[Excerpts from a dataset]
○ ○ ○

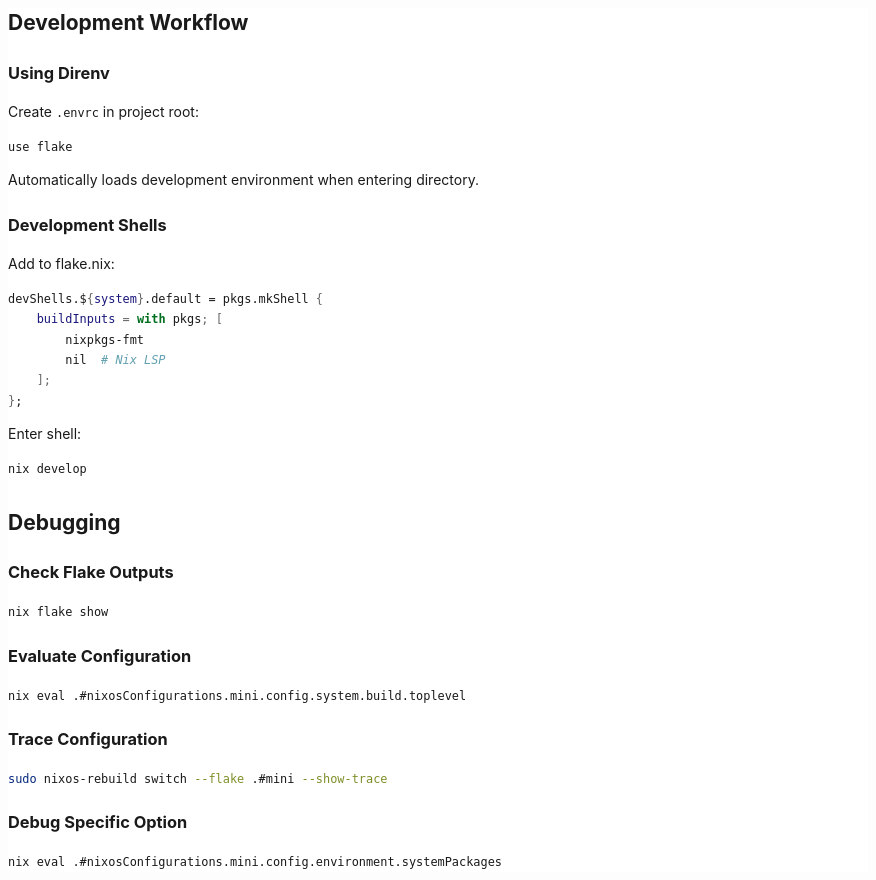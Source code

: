 ## Development Workflow

### Using Direnv

Create `.envrc` in project root:

```bash
use flake
```

Automatically loads development environment when entering directory.

### Development Shells

Add to flake.nix:

```nix
devShells.${system}.default = pkgs.mkShell {
    buildInputs = with pkgs; [
        nixpkgs-fmt
        nil  # Nix LSP
    ];
};
```

Enter shell:

```bash
nix develop
```

## Debugging

### Check Flake Outputs

```bash
nix flake show
```

### Evaluate Configuration

```bash
nix eval .#nixosConfigurations.mini.config.system.build.toplevel
```

### Trace Configuration

```bash
sudo nixos-rebuild switch --flake .#mini --show-trace
```

### Debug Specific Option

```bash
nix eval .#nixosConfigurations.mini.config.environment.systemPackages
```
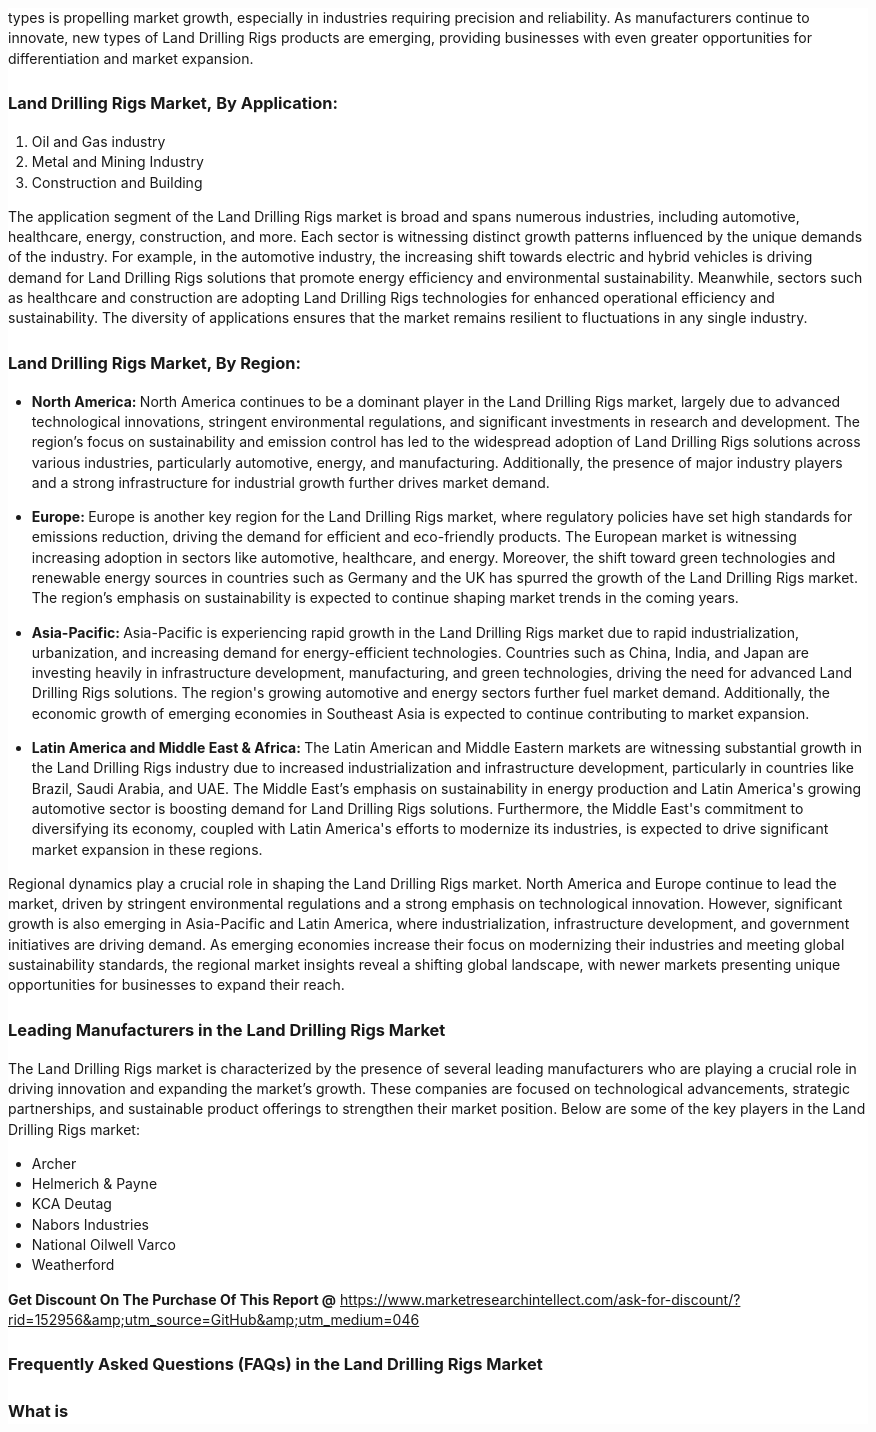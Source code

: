 types is propelling market growth, especially in industries requiring precision and reliability. As manufacturers continue to innovate, new types of Land Drilling Rigs products are emerging, providing businesses with even greater opportunities for differentiation and market expansion.</p><h3>Land Drilling Rigs Market,&nbsp;By Application:</h3><ol><li>Oil and Gas industry<li> Metal and Mining Industry<li> Construction and Building</li></ol><p>The application segment of the Land Drilling Rigs market is broad and spans numerous industries, including automotive, healthcare, energy, construction, and more. Each sector is witnessing distinct growth patterns influenced by the unique demands of the industry. For example, in the automotive industry, the increasing shift towards electric and hybrid vehicles is driving demand for Land Drilling Rigs solutions that promote energy efficiency and environmental sustainability. Meanwhile, sectors such as healthcare and construction are adopting Land Drilling Rigs technologies for enhanced operational efficiency and sustainability. The diversity of applications ensures that the market remains resilient to fluctuations in any single industry.</p><h3>Land Drilling Rigs Market, By Region:</h3><ul><li><p><strong>North America:&nbsp;</strong>North America continues to be a dominant player in the Land Drilling Rigs market, largely due to advanced technological innovations, stringent environmental regulations, and significant investments in research and development. The region&rsquo;s focus on sustainability and emission control has led to the widespread adoption of Land Drilling Rigs solutions across various industries, particularly automotive, energy, and manufacturing. Additionally, the presence of major industry players and a strong infrastructure for industrial growth further drives market demand.</p></li><li><p><strong><strong>Europe:&nbsp;</strong></strong>Europe is another key region for the Land Drilling Rigs market, where regulatory policies have set high standards for emissions reduction, driving the demand for efficient and eco-friendly products. The European market is witnessing increasing adoption in sectors like automotive, healthcare, and energy. Moreover, the shift toward green technologies and renewable energy sources in countries such as Germany and the UK has spurred the growth of the Land Drilling Rigs market. The region&rsquo;s emphasis on sustainability is expected to continue shaping market trends in the coming years.</p></li><li><p><strong><strong>Asia-Pacific:&nbsp;</strong></strong>Asia-Pacific is experiencing rapid growth in the Land Drilling Rigs market due to rapid industrialization, urbanization, and increasing demand for energy-efficient technologies. Countries such as China, India, and Japan are investing heavily in infrastructure development, manufacturing, and green technologies, driving the need for advanced Land Drilling Rigs solutions. The region's growing automotive and energy sectors further fuel market demand. Additionally, the economic growth of emerging economies in Southeast Asia is expected to continue contributing to market expansion.</p></li><li><p><strong><strong>Latin America and Middle East &amp; Africa:&nbsp;</strong></strong>The Latin American and Middle Eastern markets are witnessing substantial growth in the Land Drilling Rigs industry due to increased industrialization and infrastructure development, particularly in countries like Brazil, Saudi Arabia, and UAE. The Middle East&rsquo;s emphasis on sustainability in energy production and Latin America's growing automotive sector is boosting demand for Land Drilling Rigs solutions. Furthermore, the Middle East's commitment to diversifying its economy, coupled with Latin America's efforts to modernize its industries, is expected to drive significant market expansion in these regions.</p></li></ul><p>Regional dynamics play a crucial role in shaping the Land Drilling Rigs market. North America and Europe continue to lead the market, driven by stringent environmental regulations and a strong emphasis on technological innovation. However, significant growth is also emerging in Asia-Pacific and Latin America, where industrialization, infrastructure development, and government initiatives are driving demand. As emerging economies increase their focus on modernizing their industries and meeting global sustainability standards, the regional market insights reveal a shifting global landscape, with newer markets presenting unique opportunities for businesses to expand their reach.</p><h3><strong>Leading Manufacturers in the Land Drilling Rigs Market</strong></h3><p>The Land Drilling Rigs market is characterized by the presence of several leading manufacturers who are playing a crucial role in driving innovation and expanding the market&rsquo;s growth. These companies are focused on technological advancements, strategic partnerships, and sustainable product offerings to strengthen their market position. Below are some of the key players in the Land Drilling Rigs market:</p></div><div class="article-main__content" data-test-id="publishing-text-block"><ul><li><span class="">Archer<li> Helmerich & Payne<li> KCA Deutag<li> Nabors Industries<li> National Oilwell Varco<li> Weatherford</span></li></ul></div><div class="article-main__content" data-test-id="publishing-text-block"><p><span class="font-[700]"><strong>Get Discount On The Purchase Of This Report @</strong> <a href="https://www.marketresearchintellect.com/ask-for-discount/?rid=152956&amp;utm_source=GitHub&amp;utm_medium=046" data-fr-linked="true">https://www.marketresearchintellect.com/ask-for-discount/?rid=152956&amp;utm_source=GitHub&amp;utm_medium=046</a></span></p></div><div class="article-main__content" data-test-id="publishing-text-block"><h3><strong>Frequently Asked Questions (FAQs) in the Land Drilling Rigs Market</strong></h3><h3><strong>What is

○ ○ ○

__TASK GOAL__: What is needed is an exact reproduction of the data, pictures excluded.

__SOLUTION TO THE PROBLEM__:
Source code

: ## Development Workflow

### Using Direnv

Create `.envrc` in project root:

```bash
use flake
```

Automatically loads development environment when entering directory.

### Development Shells

Add to flake.nix:

```nix
devShells.${system}.default = pkgs.mkShell {
    buildInputs = with pkgs; [
        nixpkgs-fmt
        nil  # Nix LSP
    ];
};
```

Enter shell:

```bash
nix develop
```

## Debugging

### Check Flake Outputs

```bash
nix flake show
```

### Evaluate Configuration

```bash
nix eval .#nixosConfigurations.mini.config.system.build.toplevel
```

### Trace Configuration

```bash
sudo nixos-rebuild switch --flake .#mini --show-trace
```

### Debug Specific Option

```bash
nix eval .#nixosConfigurations.mini.config.environment.systemPackages
```
Source code

: types is propelling market growth, especially in industries requiring precision and reliability. As manufacturers continue to innovate, new types of Land Drilling Rigs products are emerging, providing businesses with even greater opportunities for differentiation and market expansion.</p><h3>Land Drilling Rigs Market,&nbsp;By Application:</h3><ol><li>Oil and Gas industry<li> Metal and Mining Industry<li> Construction and Building</li></ol><p>The application segment of the Land Drilling Rigs market is broad and spans numerous industries, including automotive, healthcare, energy, construction, and more. Each sector is witnessing distinct growth patterns influenced by the unique demands of the industry. For example, in the automotive industry, the increasing shift towards electric and hybrid vehicles is driving demand for Land Drilling Rigs solutions that promote energy efficiency and environmental sustainability. Meanwhile, sectors such as healthcare and construction are adopting Land Drilling Rigs technologies for enhanced operational efficiency and sustainability. The diversity of applications ensures that the market remains resilient to fluctuations in any single industry.</p><h3>Land Drilling Rigs Market, By Region:</h3><ul><li><p><strong>North America:&nbsp;</strong>North America continues to be a dominant player in the Land Drilling Rigs market, largely due to advanced technological innovations, stringent environmental regulations, and significant investments in research and development. The region&rsquo;s focus on sustainability and emission control has led to the widespread adoption of Land Drilling Rigs solutions across various industries, particularly automotive, energy, and manufacturing. Additionally, the presence of major industry players and a strong infrastructure for industrial growth further drives market demand.</p></li><li><p><strong><strong>Europe:&nbsp;</strong></strong>Europe is another key region for the Land Drilling Rigs market, where regulatory policies have set high standards for emissions reduction, driving the demand for efficient and eco-friendly products. The European market is witnessing increasing adoption in sectors like automotive, healthcare, and energy. Moreover, the shift toward green technologies and renewable energy sources in countries such as Germany and the UK has spurred the growth of the Land Drilling Rigs market. The region&rsquo;s emphasis on sustainability is expected to continue shaping market trends in the coming years.</p></li><li><p><strong><strong>Asia-Pacific:&nbsp;</strong></strong>Asia-Pacific is experiencing rapid growth in the Land Drilling Rigs market due to rapid industrialization, urbanization, and increasing demand for energy-efficient technologies. Countries such as China, India, and Japan are investing heavily in infrastructure development, manufacturing, and green technologies, driving the need for advanced Land Drilling Rigs solutions. The region's growing automotive and energy sectors further fuel market demand. Additionally, the economic growth of emerging economies in Southeast Asia is expected to continue contributing to market expansion.</p></li><li><p><strong><strong>Latin America and Middle East &amp; Africa:&nbsp;</strong></strong>The Latin American and Middle Eastern markets are witnessing substantial growth in the Land Drilling Rigs industry due to increased industrialization and infrastructure development, particularly in countries like Brazil, Saudi Arabia, and UAE. The Middle East&rsquo;s emphasis on sustainability in energy production and Latin America's growing automotive sector is boosting demand for Land Drilling Rigs solutions. Furthermore, the Middle East's commitment to diversifying its economy, coupled with Latin America's efforts to modernize its industries, is expected to drive significant market expansion in these regions.</p></li></ul><p>Regional dynamics play a crucial role in shaping the Land Drilling Rigs market. North America and Europe continue to lead the market, driven by stringent environmental regulations and a strong emphasis on technological innovation. However, significant growth is also emerging in Asia-Pacific and Latin America, where industrialization, infrastructure development, and government initiatives are driving demand. As emerging economies increase their focus on modernizing their industries and meeting global sustainability standards, the regional market insights reveal a shifting global landscape, with newer markets presenting unique opportunities for businesses to expand their reach.</p><h3><strong>Leading Manufacturers in the Land Drilling Rigs Market</strong></h3><p>The Land Drilling Rigs market is characterized by the presence of several leading manufacturers who are playing a crucial role in driving innovation and expanding the market&rsquo;s growth. These companies are focused on technological advancements, strategic partnerships, and sustainable product offerings to strengthen their market position. Below are some of the key players in the Land Drilling Rigs market:</p></div><div class="article-main__content" data-test-id="publishing-text-block"><ul><li><span class="">Archer<li> Helmerich & Payne<li> KCA Deutag<li> Nabors Industries<li> National Oilwell Varco<li> Weatherford</span></li></ul></div><div class="article-main__content" data-test-id="publishing-text-block"><p><span class="font-[700]"><strong>Get Discount On The Purchase Of This Report @</strong> <a href="https://www.marketresearchintellect.com/ask-for-discount/?rid=152956&amp;utm_source=GitHub&amp;utm_medium=046" data-fr-linked="true">https://www.marketresearchintellect.com/ask-for-discount/?rid=152956&amp;utm_source=GitHub&amp;utm_medium=046</a></span></p></div><div class="article-main__content" data-test-id="publishing-text-block"><h3><strong>Frequently Asked Questions (FAQs) in the Land Drilling Rigs Market</strong></h3><h3><strong>What is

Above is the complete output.